### INFORMATION PROVIDED:

▶

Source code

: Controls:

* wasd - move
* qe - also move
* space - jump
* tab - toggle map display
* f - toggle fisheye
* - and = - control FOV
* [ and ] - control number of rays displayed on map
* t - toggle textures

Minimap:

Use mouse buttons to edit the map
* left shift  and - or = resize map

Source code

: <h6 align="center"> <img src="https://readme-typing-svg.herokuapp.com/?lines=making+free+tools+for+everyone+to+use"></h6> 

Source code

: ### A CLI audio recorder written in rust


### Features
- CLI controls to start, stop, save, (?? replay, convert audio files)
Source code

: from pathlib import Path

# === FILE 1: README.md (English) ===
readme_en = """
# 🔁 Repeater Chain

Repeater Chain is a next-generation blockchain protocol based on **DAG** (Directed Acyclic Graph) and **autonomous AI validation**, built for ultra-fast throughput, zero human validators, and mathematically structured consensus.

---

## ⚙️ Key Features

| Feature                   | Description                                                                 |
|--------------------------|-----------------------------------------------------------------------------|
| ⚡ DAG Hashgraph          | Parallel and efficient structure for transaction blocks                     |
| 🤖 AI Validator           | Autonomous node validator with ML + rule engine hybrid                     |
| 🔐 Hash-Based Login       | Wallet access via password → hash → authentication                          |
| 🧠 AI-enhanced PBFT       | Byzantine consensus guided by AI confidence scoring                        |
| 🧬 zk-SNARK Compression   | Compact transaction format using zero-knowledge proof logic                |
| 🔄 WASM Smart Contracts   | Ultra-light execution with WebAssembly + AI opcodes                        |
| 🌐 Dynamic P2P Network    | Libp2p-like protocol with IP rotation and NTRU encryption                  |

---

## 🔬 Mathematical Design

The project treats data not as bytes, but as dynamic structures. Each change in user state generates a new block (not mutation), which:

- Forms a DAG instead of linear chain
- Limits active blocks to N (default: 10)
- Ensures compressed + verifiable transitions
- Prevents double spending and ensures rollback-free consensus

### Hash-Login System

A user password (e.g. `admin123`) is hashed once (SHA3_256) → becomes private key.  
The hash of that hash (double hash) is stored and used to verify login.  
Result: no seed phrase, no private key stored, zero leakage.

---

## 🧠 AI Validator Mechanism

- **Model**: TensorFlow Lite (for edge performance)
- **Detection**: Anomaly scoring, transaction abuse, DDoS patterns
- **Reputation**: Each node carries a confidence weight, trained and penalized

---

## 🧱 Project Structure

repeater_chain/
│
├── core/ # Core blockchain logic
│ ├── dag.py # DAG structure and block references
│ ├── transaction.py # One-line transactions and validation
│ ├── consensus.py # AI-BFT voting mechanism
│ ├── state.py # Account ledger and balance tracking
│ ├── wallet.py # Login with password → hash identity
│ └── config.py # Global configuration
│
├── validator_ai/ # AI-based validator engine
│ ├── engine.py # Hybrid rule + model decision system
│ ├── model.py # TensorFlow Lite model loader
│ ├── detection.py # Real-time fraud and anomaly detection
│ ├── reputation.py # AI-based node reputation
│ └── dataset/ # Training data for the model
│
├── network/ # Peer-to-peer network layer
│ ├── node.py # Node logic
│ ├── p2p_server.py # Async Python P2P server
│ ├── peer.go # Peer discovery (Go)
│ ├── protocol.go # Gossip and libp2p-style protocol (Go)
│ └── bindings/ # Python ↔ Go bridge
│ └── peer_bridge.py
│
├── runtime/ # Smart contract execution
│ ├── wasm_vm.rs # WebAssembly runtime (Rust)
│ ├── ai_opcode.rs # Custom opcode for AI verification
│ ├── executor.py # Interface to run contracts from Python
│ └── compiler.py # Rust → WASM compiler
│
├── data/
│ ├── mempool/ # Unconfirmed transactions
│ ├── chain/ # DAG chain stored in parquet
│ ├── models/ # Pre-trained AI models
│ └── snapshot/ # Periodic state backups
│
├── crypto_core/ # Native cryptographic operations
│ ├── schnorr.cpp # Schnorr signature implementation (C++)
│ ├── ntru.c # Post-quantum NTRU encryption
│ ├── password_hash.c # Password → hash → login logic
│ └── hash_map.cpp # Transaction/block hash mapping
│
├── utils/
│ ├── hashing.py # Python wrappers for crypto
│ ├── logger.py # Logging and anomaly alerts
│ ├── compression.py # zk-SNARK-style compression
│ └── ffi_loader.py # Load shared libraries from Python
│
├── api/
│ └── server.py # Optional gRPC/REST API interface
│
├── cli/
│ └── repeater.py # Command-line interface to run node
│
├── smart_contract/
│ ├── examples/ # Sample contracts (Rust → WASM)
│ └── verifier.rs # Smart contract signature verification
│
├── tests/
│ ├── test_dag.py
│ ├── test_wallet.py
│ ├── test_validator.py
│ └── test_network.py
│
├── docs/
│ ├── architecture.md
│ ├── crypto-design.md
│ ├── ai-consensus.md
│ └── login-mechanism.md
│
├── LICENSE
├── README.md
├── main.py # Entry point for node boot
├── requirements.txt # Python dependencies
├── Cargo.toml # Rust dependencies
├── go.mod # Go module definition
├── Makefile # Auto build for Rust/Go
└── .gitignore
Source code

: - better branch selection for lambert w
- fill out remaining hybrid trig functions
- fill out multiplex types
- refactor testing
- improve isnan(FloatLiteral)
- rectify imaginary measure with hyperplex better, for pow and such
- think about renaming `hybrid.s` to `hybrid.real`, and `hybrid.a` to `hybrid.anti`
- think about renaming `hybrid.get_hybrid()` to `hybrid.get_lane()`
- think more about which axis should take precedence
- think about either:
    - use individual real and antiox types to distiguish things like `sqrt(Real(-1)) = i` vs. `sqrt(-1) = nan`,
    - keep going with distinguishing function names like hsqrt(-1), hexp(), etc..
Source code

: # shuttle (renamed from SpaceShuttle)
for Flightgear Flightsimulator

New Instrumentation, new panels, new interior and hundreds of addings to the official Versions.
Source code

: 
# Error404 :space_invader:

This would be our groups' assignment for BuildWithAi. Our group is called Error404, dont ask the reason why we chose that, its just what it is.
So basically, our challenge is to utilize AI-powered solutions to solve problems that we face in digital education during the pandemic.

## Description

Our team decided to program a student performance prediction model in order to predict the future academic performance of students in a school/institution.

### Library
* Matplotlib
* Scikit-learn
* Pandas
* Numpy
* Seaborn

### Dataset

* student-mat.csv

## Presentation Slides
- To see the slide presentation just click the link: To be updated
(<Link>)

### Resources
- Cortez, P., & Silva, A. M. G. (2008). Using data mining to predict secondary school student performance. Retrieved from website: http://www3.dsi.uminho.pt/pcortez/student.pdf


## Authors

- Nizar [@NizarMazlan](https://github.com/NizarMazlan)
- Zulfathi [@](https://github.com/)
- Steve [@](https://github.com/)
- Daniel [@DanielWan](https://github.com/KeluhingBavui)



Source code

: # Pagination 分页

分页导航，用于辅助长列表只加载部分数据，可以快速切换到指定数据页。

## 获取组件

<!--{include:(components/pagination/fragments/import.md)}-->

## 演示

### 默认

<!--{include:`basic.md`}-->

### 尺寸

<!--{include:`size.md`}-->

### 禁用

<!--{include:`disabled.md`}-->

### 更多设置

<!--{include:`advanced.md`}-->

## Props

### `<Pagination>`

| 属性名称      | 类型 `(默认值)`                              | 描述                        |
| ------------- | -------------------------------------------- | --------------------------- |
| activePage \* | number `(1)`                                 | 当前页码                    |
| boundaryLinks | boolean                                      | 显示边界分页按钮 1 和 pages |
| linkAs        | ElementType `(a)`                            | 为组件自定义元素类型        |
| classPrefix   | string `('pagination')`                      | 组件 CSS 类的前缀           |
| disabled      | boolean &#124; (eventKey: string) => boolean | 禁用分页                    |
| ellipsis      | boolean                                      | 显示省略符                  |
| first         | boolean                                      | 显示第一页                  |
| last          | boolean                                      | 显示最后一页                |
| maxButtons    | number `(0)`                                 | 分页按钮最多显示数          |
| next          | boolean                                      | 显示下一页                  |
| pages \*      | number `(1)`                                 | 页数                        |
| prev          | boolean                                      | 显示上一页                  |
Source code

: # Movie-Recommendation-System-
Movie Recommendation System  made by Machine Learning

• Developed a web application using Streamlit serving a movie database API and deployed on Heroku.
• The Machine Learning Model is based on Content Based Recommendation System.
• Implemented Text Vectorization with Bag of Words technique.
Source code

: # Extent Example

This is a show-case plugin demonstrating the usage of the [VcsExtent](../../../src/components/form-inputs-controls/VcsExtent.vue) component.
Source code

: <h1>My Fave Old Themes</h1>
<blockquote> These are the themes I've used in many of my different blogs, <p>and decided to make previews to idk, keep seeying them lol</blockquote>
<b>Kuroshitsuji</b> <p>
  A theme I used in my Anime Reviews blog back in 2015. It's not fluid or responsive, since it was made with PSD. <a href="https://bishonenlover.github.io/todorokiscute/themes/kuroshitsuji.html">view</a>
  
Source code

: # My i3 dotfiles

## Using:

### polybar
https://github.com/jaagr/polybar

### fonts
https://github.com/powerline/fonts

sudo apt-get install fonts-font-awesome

◀

Gather all lines from the listing above in which "made" occurs.

### SOLUTION TO THIS EXERCISE:
Movie Recommendation System  made by Machine Learning
  A theme I used in my Anime Reviews blog back in 2015. It's not fluid or responsive, since it was made with PSD. <a href="https://bishonenlover.github.io/todorokiscute/themes/kuroshitsuji.html">view</a>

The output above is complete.